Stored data
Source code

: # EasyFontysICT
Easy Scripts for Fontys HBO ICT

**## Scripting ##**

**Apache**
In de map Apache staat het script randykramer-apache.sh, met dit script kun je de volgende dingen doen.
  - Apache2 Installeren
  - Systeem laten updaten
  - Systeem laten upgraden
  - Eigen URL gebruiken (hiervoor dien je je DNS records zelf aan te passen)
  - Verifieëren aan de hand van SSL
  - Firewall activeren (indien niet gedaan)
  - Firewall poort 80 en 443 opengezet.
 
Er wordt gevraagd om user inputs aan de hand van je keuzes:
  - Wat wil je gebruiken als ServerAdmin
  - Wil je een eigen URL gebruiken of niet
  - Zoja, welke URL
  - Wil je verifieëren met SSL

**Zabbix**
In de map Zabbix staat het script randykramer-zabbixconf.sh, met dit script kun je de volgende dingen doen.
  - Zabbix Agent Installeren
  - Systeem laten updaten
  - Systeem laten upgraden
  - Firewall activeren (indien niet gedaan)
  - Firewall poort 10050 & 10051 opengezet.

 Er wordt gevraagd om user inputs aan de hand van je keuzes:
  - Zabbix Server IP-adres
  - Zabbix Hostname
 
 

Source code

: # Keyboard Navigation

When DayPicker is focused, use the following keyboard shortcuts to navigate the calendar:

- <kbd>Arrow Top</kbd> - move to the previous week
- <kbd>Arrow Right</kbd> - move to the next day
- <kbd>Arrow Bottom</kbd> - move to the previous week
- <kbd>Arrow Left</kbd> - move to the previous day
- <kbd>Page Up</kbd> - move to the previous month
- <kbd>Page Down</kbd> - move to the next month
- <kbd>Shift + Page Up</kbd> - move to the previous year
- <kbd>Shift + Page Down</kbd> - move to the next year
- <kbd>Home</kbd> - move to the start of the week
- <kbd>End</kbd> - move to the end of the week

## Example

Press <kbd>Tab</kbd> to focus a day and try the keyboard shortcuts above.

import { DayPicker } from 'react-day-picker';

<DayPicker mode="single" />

WHAT TO DO: Extract all of the data above without altering anything.

ANSWER FOR THIS EXERCISE:
Source code

: # EasyFontysICT
Easy Scripts for Fontys HBO ICT

**## Scripting ##**

**Apache**
In de map Apache staat het script randykramer-apache.sh, met dit script kun je de volgende dingen doen.
  - Apache2 Installeren
  - Systeem laten updaten
  - Systeem laten upgraden
  - Eigen URL gebruiken (hiervoor dien je je DNS records zelf aan te passen)
  - Verifieëren aan de hand van SSL
  - Firewall activeren (indien niet gedaan)
  - Firewall poort 80 en 443 opengezet.
 
Er wordt gevraagd om user inputs aan de hand van je keuzes:
  - Wat wil je gebruiken als ServerAdmin
  - Wil je een eigen URL gebruiken of niet
  - Zoja, welke URL
  - Wil je verifieëren met SSL

**Zabbix**
In de map Zabbix staat het script randykramer-zabbixconf.sh, met dit script kun je de volgende dingen doen.
  - Zabbix Agent Installeren
  - Systeem laten updaten
  - Systeem laten upgraden
  - Firewall activeren (indien niet gedaan)
  - Firewall poort 10050 & 10051 opengezet.

 Er wordt gevraagd om user inputs aan de hand van je keuzes:
  - Zabbix Server IP-adres
  - Zabbix Hostname
 
 

Source code

: # Keyboard Navigation

When DayPicker is focused, use the following keyboard shortcuts to navigate the calendar:

- <kbd>Arrow Top</kbd> - move to the previous week
- <kbd>Arrow Right</kbd> - move to the next day
- <kbd>Arrow Bottom</kbd> - move to the previous week
- <kbd>Arrow Left</kbd> - move to the previous day
- <kbd>Page Up</kbd> - move to the previous month
- <kbd>Page Down</kbd> - move to the next month
- <kbd>Shift + Page Up</kbd> - move to the previous year
- <kbd>Shift + Page Down</kbd> - move to the next year
- <kbd>Home</kbd> - move to the start of the week
- <kbd>End</kbd> - move to the end of the week

## Example

Press <kbd>Tab</kbd> to focus a day and try the keyboard shortcuts above.

import { DayPicker } from 'react-day-picker';

<DayPicker mode="single" />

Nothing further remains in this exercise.